Artificial Analysis has recently released version 2.0 of its speech-to-text benchmark test (AA-WER v2.0). Test results show that ElevenLabs and Google demonstrate strong dominance in the field of audio transcription.

In terms of the core word error rate (WER) metric, ElevenLabs' Scribe v2 achieved an extremely low error rate of 2.3%, ranking first.
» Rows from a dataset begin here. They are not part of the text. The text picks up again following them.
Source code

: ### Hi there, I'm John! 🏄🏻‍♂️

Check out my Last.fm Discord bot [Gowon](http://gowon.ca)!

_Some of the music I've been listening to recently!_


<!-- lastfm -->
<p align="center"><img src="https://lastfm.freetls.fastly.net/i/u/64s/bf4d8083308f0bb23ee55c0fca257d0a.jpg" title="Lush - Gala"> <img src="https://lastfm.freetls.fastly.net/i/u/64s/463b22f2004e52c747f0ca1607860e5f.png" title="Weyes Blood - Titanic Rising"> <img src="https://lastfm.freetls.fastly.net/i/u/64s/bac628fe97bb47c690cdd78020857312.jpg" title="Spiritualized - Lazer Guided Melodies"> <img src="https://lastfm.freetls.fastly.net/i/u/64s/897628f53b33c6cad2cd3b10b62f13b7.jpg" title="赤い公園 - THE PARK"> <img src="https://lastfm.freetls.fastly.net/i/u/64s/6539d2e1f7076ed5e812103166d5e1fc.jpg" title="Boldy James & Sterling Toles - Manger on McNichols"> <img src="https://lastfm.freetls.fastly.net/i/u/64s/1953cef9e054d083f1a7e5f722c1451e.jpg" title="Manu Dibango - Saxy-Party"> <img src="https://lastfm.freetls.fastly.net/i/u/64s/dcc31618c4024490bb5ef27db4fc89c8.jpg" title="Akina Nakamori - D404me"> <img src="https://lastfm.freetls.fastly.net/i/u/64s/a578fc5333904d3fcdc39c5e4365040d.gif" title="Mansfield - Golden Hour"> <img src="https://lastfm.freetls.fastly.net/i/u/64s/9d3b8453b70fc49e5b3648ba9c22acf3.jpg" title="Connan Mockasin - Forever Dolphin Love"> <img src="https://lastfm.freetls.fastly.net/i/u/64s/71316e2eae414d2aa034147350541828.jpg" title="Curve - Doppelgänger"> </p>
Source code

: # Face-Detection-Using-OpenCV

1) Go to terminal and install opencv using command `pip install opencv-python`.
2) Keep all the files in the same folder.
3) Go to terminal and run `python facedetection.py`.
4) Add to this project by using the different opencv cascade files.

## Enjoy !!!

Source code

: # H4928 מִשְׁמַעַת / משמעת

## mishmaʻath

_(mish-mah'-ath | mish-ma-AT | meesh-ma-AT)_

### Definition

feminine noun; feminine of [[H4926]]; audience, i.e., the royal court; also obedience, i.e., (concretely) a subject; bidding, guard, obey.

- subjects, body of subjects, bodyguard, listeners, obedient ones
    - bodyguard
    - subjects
Following closely behind is Google's Gemini3Pro, with an error rate of 2.9%. Notably, Google did not specifically train Gemini for transcription tasks, and this outstanding performance is entirely attributed to its strong multimodal general capabilities.
Other mainstream models performed as follows:
Mistral Voxtral Small: Ranked third with an error rate of 3.0%.
Google Gemini3Flash: Performed steadily, with an error rate of 3.1%.
OpenAI Whisper Large v3: As the most popular open-source model, it ranked in the middle with an error rate of 4.2%.
Bottom tier: Alibaba's Qwen3ASR Flash (5.9%), Amazon's Nova2Omni (6.0%), and Rev AI (6.1%) ranked at the bottom in the test.

In the specialized AA-AgentTalk test for voice assistant commands, the ranking remained stable. ElevenLabs' Scribe v2 and Google's Gemini3Pro led with error rates of 1.6% and 1.7%, respectively, demonstrating high reliability in handling short and direct voice interactions.